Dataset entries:
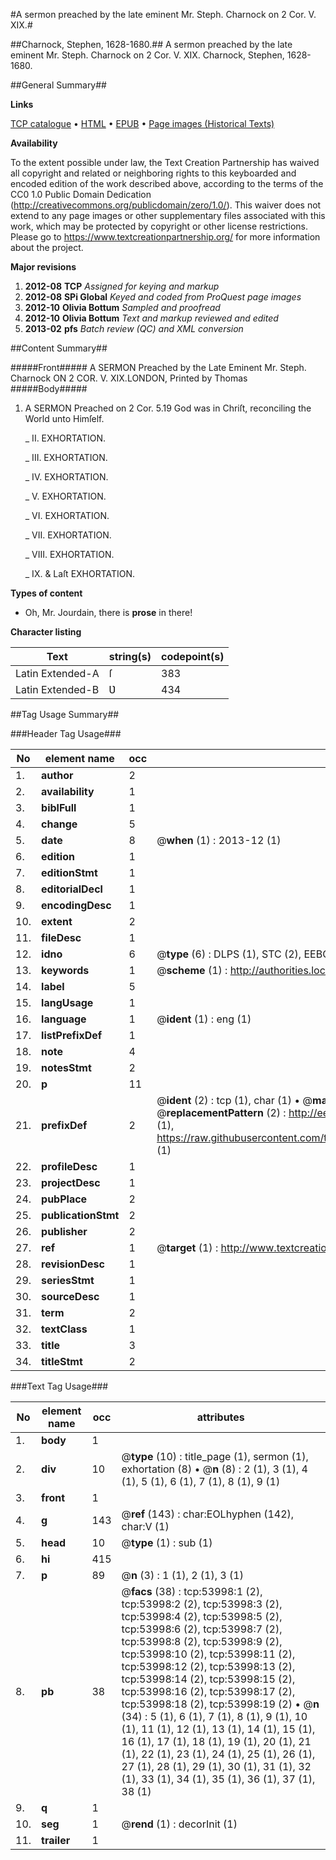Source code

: #A sermon preached by the late eminent Mr. Steph. Charnock on 2 Cor. V. XIX.#

##Charnock, Stephen, 1628-1680.##
A sermon preached by the late eminent Mr. Steph. Charnock on 2 Cor. V. XIX.
Charnock, Stephen, 1628-1680.

##General Summary##

**Links**

[TCP catalogue](http://www.ota.ox.ac.uk/tcp/)  • 
[HTML](http://tei.it.ox.ac.uk/tcp/Texts-HTML/free/A32/A32722.html)  • 
[EPUB](http://tei.it.ox.ac.uk/tcp/Texts-EPUB/free/A32/A32722.epub) • 
[Page images (Historical Texts)](https://historicaltexts.jisc.ac.uk/eebo-12097504e)

**Availability**

To the extent possible under law, the Text Creation Partnership has waived all copyright and related or neighboring rights to this keyboarded and encoded edition of the work described above, according to the terms of the CC0 1.0 Public Domain Dedication (http://creativecommons.org/publicdomain/zero/1.0/). This waiver does not extend to any page images or other supplementary files associated with this work, which may be protected by copyright or other license restrictions. Please go to https://www.textcreationpartnership.org/ for more information about the project.

**Major revisions**

1. __2012-08__ __TCP__ *Assigned for keying and markup*
1. __2012-08__ __SPi Global__ *Keyed and coded from ProQuest page images*
1. __2012-10__ __Olivia Bottum__ *Sampled and proofread*
1. __2012-10__ __Olivia Bottum__ *Text and markup reviewed and edited*
1. __2013-02__ __pfs__ *Batch review (QC) and XML conversion*

##Content Summary##

#####Front#####
A SERMON Preached by the Late Eminent Mr. Steph. Charnock ON 2 COR. V. XIX.LONDON, Printed by Thomas
#####Body#####

1. A SERMON Preached on 2 Cor. 5.19 God was in Chriſt, reconciling the World unto Himſelf.

    _ II. EXHORTATION.

    _ III. EXHORTATION.

    _ IV. EXHORTATION.

    _ V. EXHORTATION.

    _ VI. EXHORTATION.

    _ VII. EXHORTATION.

    _ VIII. EXHORTATION.

    _ IX. & Laſt EXHORTATION.

**Types of content**

  * Oh, Mr. Jourdain, there is **prose** in there!

**Character listing**


|Text|string(s)|codepoint(s)|
|---|---|---|
|Latin Extended-A|ſ|383|
|Latin Extended-B|Ʋ|434|

##Tag Usage Summary##

###Header Tag Usage###

|No|element name|occ|attributes|
|---|---|---|---|
|1.|__author__|2||
|2.|__availability__|1||
|3.|__biblFull__|1||
|4.|__change__|5||
|5.|__date__|8| @__when__ (1) : 2013-12 (1)|
|6.|__edition__|1||
|7.|__editionStmt__|1||
|8.|__editorialDecl__|1||
|9.|__encodingDesc__|1||
|10.|__extent__|2||
|11.|__fileDesc__|1||
|12.|__idno__|6| @__type__ (6) : DLPS (1), STC (2), EEBO-CITATION (1), OCLC (1), VID (1)|
|13.|__keywords__|1| @__scheme__ (1) : http://authorities.loc.gov/ (1)|
|14.|__label__|5||
|15.|__langUsage__|1||
|16.|__language__|1| @__ident__ (1) : eng (1)|
|17.|__listPrefixDef__|1||
|18.|__note__|4||
|19.|__notesStmt__|2||
|20.|__p__|11||
|21.|__prefixDef__|2| @__ident__ (2) : tcp (1), char (1)  •  @__matchPattern__ (2) : ([0-9\-]+):([0-9IVX]+) (1), (.+) (1)  •  @__replacementPattern__ (2) : http://eebo.chadwyck.com/downloadtiff?vid=$1&page=$2 (1), https://raw.githubusercontent.com/textcreationpartnership/Texts/master/tcpchars.xml#$1 (1)|
|22.|__profileDesc__|1||
|23.|__projectDesc__|1||
|24.|__pubPlace__|2||
|25.|__publicationStmt__|2||
|26.|__publisher__|2||
|27.|__ref__|1| @__target__ (1) : http://www.textcreationpartnership.org/docs/. (1)|
|28.|__revisionDesc__|1||
|29.|__seriesStmt__|1||
|30.|__sourceDesc__|1||
|31.|__term__|2||
|32.|__textClass__|1||
|33.|__title__|3||
|34.|__titleStmt__|2||


###Text Tag Usage###

|No|element name|occ|attributes|
|---|---|---|---|
|1.|__body__|1||
|2.|__div__|10| @__type__ (10) : title_page (1), sermon (1), exhortation (8)  •  @__n__ (8) : 2 (1), 3 (1), 4 (1), 5 (1), 6 (1), 7 (1), 8 (1), 9 (1)|
|3.|__front__|1||
|4.|__g__|143| @__ref__ (143) : char:EOLhyphen (142), char:V (1)|
|5.|__head__|10| @__type__ (1) : sub (1)|
|6.|__hi__|415||
|7.|__p__|89| @__n__ (3) : 1 (1), 2 (1), 3 (1)|
|8.|__pb__|38| @__facs__ (38) : tcp:53998:1 (2), tcp:53998:2 (2), tcp:53998:3 (2), tcp:53998:4 (2), tcp:53998:5 (2), tcp:53998:6 (2), tcp:53998:7 (2), tcp:53998:8 (2), tcp:53998:9 (2), tcp:53998:10 (2), tcp:53998:11 (2), tcp:53998:12 (2), tcp:53998:13 (2), tcp:53998:14 (2), tcp:53998:15 (2), tcp:53998:16 (2), tcp:53998:17 (2), tcp:53998:18 (2), tcp:53998:19 (2)  •  @__n__ (34) : 5 (1), 6 (1), 7 (1), 8 (1), 9 (1), 10 (1), 11 (1), 12 (1), 13 (1), 14 (1), 15 (1), 16 (1), 17 (1), 18 (1), 19 (1), 20 (1), 21 (1), 22 (1), 23 (1), 24 (1), 25 (1), 26 (1), 27 (1), 28 (1), 29 (1), 30 (1), 31 (1), 32 (1), 33 (1), 34 (1), 35 (1), 36 (1), 37 (1), 38 (1)|
|9.|__q__|1||
|10.|__seg__|1| @__rend__ (1) : decorInit (1)|
|11.|__trailer__|1||
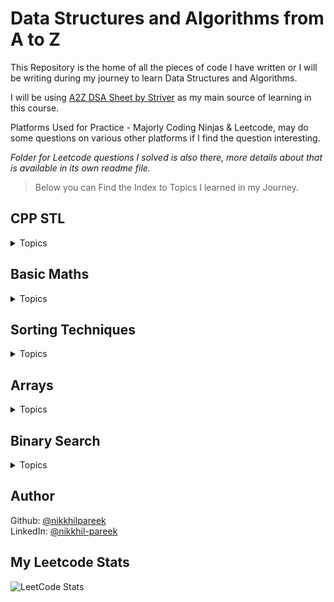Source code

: # Data Structures and Algorithms from A to Z

This Repository is the home of all the pieces of code I have written or I will be writing during my journey to learn Data Structures and Algorithms. <br>

I will be using [A2Z DSA Sheet by Striver](https://takeuforward.org/strivers-a2z-dsa-course/strivers-a2z-dsa-course-sheet-2) as my main source of learning in this course.

Platforms Used for Practice - Majorly Coding Ninjas & Leetcode, may do some questions on various other platforms if I find the question interesting.

*Folder for Leetcode questions I solved is also there, more details about that is available in its own readme file.*

> Below you can Find the Index to Topics I learned in my Journey.

## CPP STL
<details>
<summary>Topics</summary>

- Pair  
- Vector  
- List  
- Deque  
- Stack  
- Queue (basic queue, Priority Queue, Minimum Heap)  
- Set (basic set, multiset, unordered_set)  
- Map (basic map, multimap, unordered_map)  

</details>

## Basic Maths
<details>
<summary>Topics</summary>

- Digit Extraction  
- Reverse a Number  
- Check Palindrome  
- Armstrong Number  
- Print All Divisors  
- Check Prime Numbers  
- GCD/HCF - best approach using Modified Euclidean Algorithm  

</details>

## Sorting Techniques
<details>
<summary>Topics</summary>

- Bubble Sort  
- Selection Sort  
- Insertion Sort  
- Merge Sort  
- Quick Sort  
- Recursive Bubble Sort  
- Recursive Insertion Sort  

> Project Idea: Sorting Visualizer using CPP only  

</details>

## Arrays
<details>
<summary>Topics</summary>

- Find Largest Element in Array (Brute Force & Optimal Solution)  
- Find Second Largest Element in Array (Brute Force, Better & Optimal Solution)  
- Check Array is Sorted or Not  
- Remove Duplicates in-place from a Sorted Array (Brute Force & Optimal Solution)  
- Left Rotate Array by One Place  
- Left Rotate Array by D Places (Brute Force & Optimal Solution)  
- Move All Zeroes to End (Brute Force & Optimal Solution)  
- Linear Search  
- Right Rotate by One Place  
- Right Rotate by D Places (Brute Force & Optimal Solution)  
- Union of two Sorted Arrays (Brute Force Solution)  
- Union of two Sorted Arrays (Optimal Solution)  
- Intersection of two Sorted Arrays (Brute Force & Optimal Solution)  
- Finding Missing Number in an Array (Brute Force, Better, Optimal 1 & Optimal 2 Solution)  
- Maximum Consecutive Ones in an Array of 0s and 1s  
- Find Number that Appears only once in an Array where all other numbers appear twice  
- Find Longest Subarray with Sum K in a Positive Only Array (Brute Force, Better & Optimal solution)  
- Find Longest Subarray with Sum K in an Array (Brute Force & Optimal solution)
- Two Sum (Brute Force, Better, Optimal Solution)
- Sort an Array of 0s, 1s and 2s **Dutch National Flag Algorithm**
- Maximum Subarray Sum (Brute Force & Optimal Solution) **Kadane's Algorithm**
- Majority Element >N/2 **Moore's Voting Algorithm**
- Count Subarrays with XOR K (Brute Force & Optimal Solution)
- Best Time to Buy & Sell Stocks
- Rearrange Elements by Alternate Sign - Equal Positive & Negatives (Brute Force & Optimal Solution)
- Rearrange Elements by Alternate Sign - Unequal Positive & Negatives
- Next Permutation (Brute Force Explanation, STL & Optimal Solution)
- Leaders in Array (Brute Force & Optimal Solution)
- Longest Consecutive Sequence (Better & Optimal Solution)
- Number of Subarrays with Sum K (Brute Force & Optimal Solution)
- Set MAtrix Zeroes (Brute Force)
- Pascal's Triangle 1: Print element of Triangle by row and column number 
- Pascal's Triangle 2: Print nth row of Triangle
- Pascal's Triangle 3: Print entire Triangle
- Majority Element >n/3 **Modified Moore's Voting Algorithm**
- Three Sum (Brute Force, Better & Optimal Solution)
- Four Sum
- Maximum Product Subarray
- Set Matrix Zeroes (Better)
- Set Matrix Zeroes (Optimal Solution)
- Rotate Matrix by 90 degrees (Brute Force & Optimal Solution)
- Spiral Traversal of Matrix
- Count Inversions in Array (Brute Force & Optimal Solution)
- Merge Overlapping Intervals (Brute Force & Optimal Solution)
- Merge Two Sorted Array (Brute Force, Better & Optimal Solution)
- Repeating & Missing Number (Brute Force, Better, Optimal 1 using Sum & Optimal 2 using XOR)
// To Be Uploaded - Reverse Pairs
  
</details>

## Binary Search
<details>
<summary>Topics</summary>

- Binary Search Implementation - Iterative & Recursive
- Lower & Upper Bound - Verified using C++ STL
- First & Last Occurrences of Element (Using Lower-Upper Bound & Using Raw Binary Search)
- Count Occurrences of Element
- Search Element in Rotated Array with Unique Elements
- Search Element in Rotated Array with Duplicate Elements

</details>

## Author
Github: [@nikkhilpareek](https://www.github.com/nikkhilpareek) <br>
LinkedIn: [@nikkhil-pareek](https://www.linkedin.com/in/nikkhil-pareek/)

## My Leetcode Stats
![LeetCode Stats](https://leetcard.jacoblin.cool/Nikkhil-Pareek?theme=dark&font=Archivo)
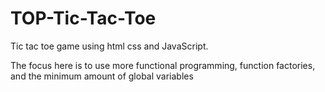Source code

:# TOP-Tic-Tac-Toe

Tic tac toe game using html css and JavaScript.

The focus here is to use more functional programming, function factories, and the minimum amount of global variables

EXERCISE DIRECTIONS | Only a number is wanted here: how many lines of the records above contain "Insertion".

ANSWER BOX | 2